A decision between two exclusive options can become difficult when we have no apparent reason or authority to choose one over the other.
A common way to resolve such a dilemma is to flip a coin and assign one choice to each side of it. If the coin should land showing heads, one option is chosen and if it should land tails, the other option wins.

Money is often associated with power but the reason for occasionally allowing a single coin to decide about our fate has little to do with its monetary value. The actual reason for throwing a coin is the uncertainty that we have about what side the coin will land on.
Our basic sensory and predictive abilities are just too limited to even try to correctly estimate the outcome of a coin toss from initial conditions and forces acting on the coin. Instead we say that the outcome of a coin toss is random and call the underdetermined process of coin flipping a random variable.

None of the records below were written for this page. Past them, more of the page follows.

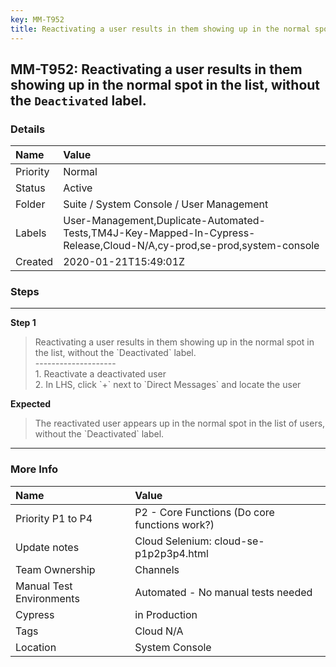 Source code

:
 ```yaml
---
key: MM-T952
title: Reactivating a user results in them showing up in the normal spot in the list, without the `Deactivated` label.
---
```


## MM-T952: Reactivating a user results in them showing up in the normal spot in the list, without the `Deactivated` label.

### Details

| Name     | Value                                                                                                                 |
| :------- | :-------------------------------------------------------------------------------------------------------------------- |
| Priority | Normal                                                                                                                |
| Status   | Active                                                                                                                |
| Folder   | Suite / System Console / User Management                                                                              |
| Labels   | User-Management,Duplicate-Automated-Tests,TM4J-Key-Mapped-In-Cypress-Release,Cloud-N/A,cy-prod,se-prod,system-console |
| Created  | 2020-01-21T15:49:01Z                                                                                                  |

### Steps

<hr/>

**Step 1**

> <article>Reactivating a user results in them showing up in the normal spot in the list, without the `Deactivated` label.<br>--------------------<br>1. Reactivate a deactivated user<br>2. In LHS, click `+` next to `Direct Messages` and locate the user</article>

**Expected**

> <article>The reactivated user appears up in the normal spot in the list of users, without the `Deactivated` label.</article>

<hr/>

### More Info

| Name                     | Value                                         |
| :----------------------- | :-------------------------------------------- |
| Priority P1 to P4        | P2 - Core Functions (Do core functions work?) |
| Update notes             | Cloud Selenium: cloud-se-p1p2p3p4.html        |
| Team Ownership           | Channels                                      |
| Manual Test Environments | Automated - No manual tests needed            |
| Cypress                  | in Production                                 |
| Tags                     | Cloud N/A                                     |
| Location                 | System Console                                |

A perfectly balanced coin maximizes the uncertainty about the outcome of a coin toss because it is equally likely to land on either of two sides. But how do we know that a coin is perfectly balanced?
One answer is to learn from data.

This means that we evaluate the outcome of actual coin tosses to infer how well the coin is balanced.
A balanced coin should be fair in the sense that it should land on each side with the same probability.

In R there are multiple ways to simulate tossing coins. In the following example I use the inbuilt sample() function as the main component of a FairCoinToss() function.

FairCoinToss <- function(n = 1) {
  # Simulates n fair coin tosses.
  #
  # Args:
  #  n: number of coin tosses
  #  
  # Returns:
  #  The output of n fair coin tosses (vector of 1s and 0s)

  possibleOutcomes <- c(1, 0)  # 1 = heads, 0 = tails
  probabilities <- c(0.5, 0.5) # probabilities of outcomes
  
  # use the inbuilt sample function to pick n samples with replacement
  # from a list of possible outcomes according to predefined
  # probabilities for choosing each possible outcome
  # This simulates n random coin flips
  side <- sample(x = possibleOutcomes, size = n, 
                 replace = TRUE, prob = probabilities)
  return(side)
}

# simulate a few coin flips
FairCoinToss()

## [1] 1

FairCoinToss()

## [1] 1

FairCoinToss()

## [1] 0

The sample function also allows drawing of multiple samples in one step. In the above FairCoinToss() function this functionality is preserved so that we can flip as many coins as we like with one function call in which the argument n is the number of coin tosses.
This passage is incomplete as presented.